Ketua Presidium Ind Police Watch (IPW), Neta S Pane mengapresiasi langkah Kapolri Jenderal (Pol) Listyo Sigit Prabowo dan Kabareskrim Komjen Agus Andrianto yang kini menaikkan status penanganan kasus penembakan di KM 50 Tol Jakarta Cikampek, yang menewaskan enam laskar FPI pengawal Rizieq Syihab. “Untuk itu IPW mendesak agar pihak pihak yang menangani kasus penembakan ini segera membuka akses komunikasi handphone (HP) para polisi di lapangan yang diduga menembak keenam laskar FPI tersebut. Tujuannya agar diketahui, sebelum penembakan terjadi apakah mereka berkomunikasi dengan atasannya,” kata Neta dalam keterangan tertulisnya, Kamis (11/3/2021). Neta berpendapat, dalam peristiwa tersebut sangat mustahil jika dalam penguntitan itu tidak terjadi komunikasi dan koordinasi.
“Dan sangat mustahil seorang anak buah tidak melakukan koordinasi dan bertindak sendiri sendiri, padahal penguntitan itu perintah atasannya,” ujarnya. Menurut Neta, selama ini akses komunikasi tersebut sepertinya belum dibuka, baik oleh Komnas HAM maupun oleh Tim FPI. “Padahal disana ada jejak digital yang bisa menjadi petunjuk. Sebelum dihilangkan pihak pihak yang tidak bertanggung jawab, jejak digital itu harus diamankan,” tegasnya.
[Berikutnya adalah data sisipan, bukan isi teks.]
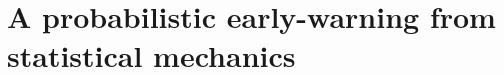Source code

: \documentclass[../main.tex]{subfiles}
\begin{document}
\section{A probabilistic early-warning from statistical mechanics}\label{sec4}


\printbibliography
\end{document}
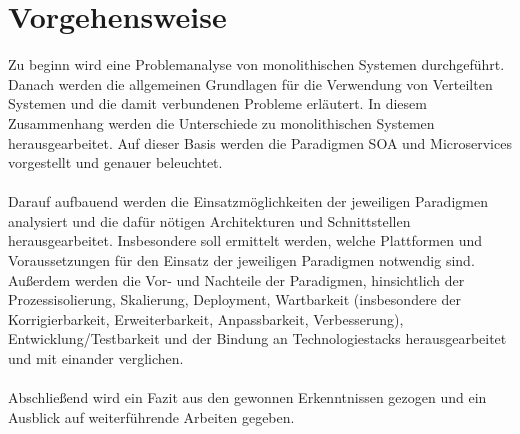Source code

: \section{Vorgehensweise}
\label{sec:Vorgehensweise}
Zu beginn wird eine Problemanalyse von monolithischen Systemen durchgeführt. Danach werden die allgemeinen Grundlagen für die Verwendung von Verteilten Systemen und die damit verbundenen Probleme erläutert. In diesem Zusammenhang werden die Unterschiede zu monolithischen Systemen herausgearbeitet. Auf dieser Basis werden die Paradigmen SOA und Microservices vorgestellt und genauer beleuchtet.
\\\\
Darauf aufbauend werden die Einsatzmöglichkeiten der jeweiligen Paradigmen analysiert und die dafür nötigen Architekturen und Schnittstellen herausgearbeitet. Insbesondere soll ermittelt werden, welche Plattformen und Voraussetzungen für den Einsatz der jeweiligen Paradigmen notwendig sind. Außerdem werden die Vor- und Nachteile der Paradigmen, hinsichtlich der Prozessisolierung, Skalierung, Deployment, Wartbarkeit (insbesondere der Korrigierbarkeit, Erweiterbarkeit, Anpassbarkeit, Verbesserung), Entwicklung/Testbarkeit und der Bindung an Technologiestacks herausgearbeitet und mit einander verglichen.
\\\\
Abschließend wird ein Fazit aus den gewonnen Erkenntnissen gezogen und ein Ausblick auf weiterführende Arbeiten gegeben.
Neta menambahkan, dinaikkannya status penanganan kasus ini adalah langkah baru dari Kapolri dan Kabareskrim untuk menyelesaikan kasus ini dengan tuntas. Sehingga, dugaan unlawful killing atau pembunuhan di luar hukum yang dilakukan oleh tiga anggota Polda Metro Jaya terhadap enam laskar Front Pembela Islam (FPI) yang tewas di Tol KM 50 Jakarta Cikampek bisa dituntaskan dengan transparan. “Dengan naiknya penyelidikan menjadi penyidikan, berbagai bukti, saksi, dan info baru bisa bermunculan," ujarnya.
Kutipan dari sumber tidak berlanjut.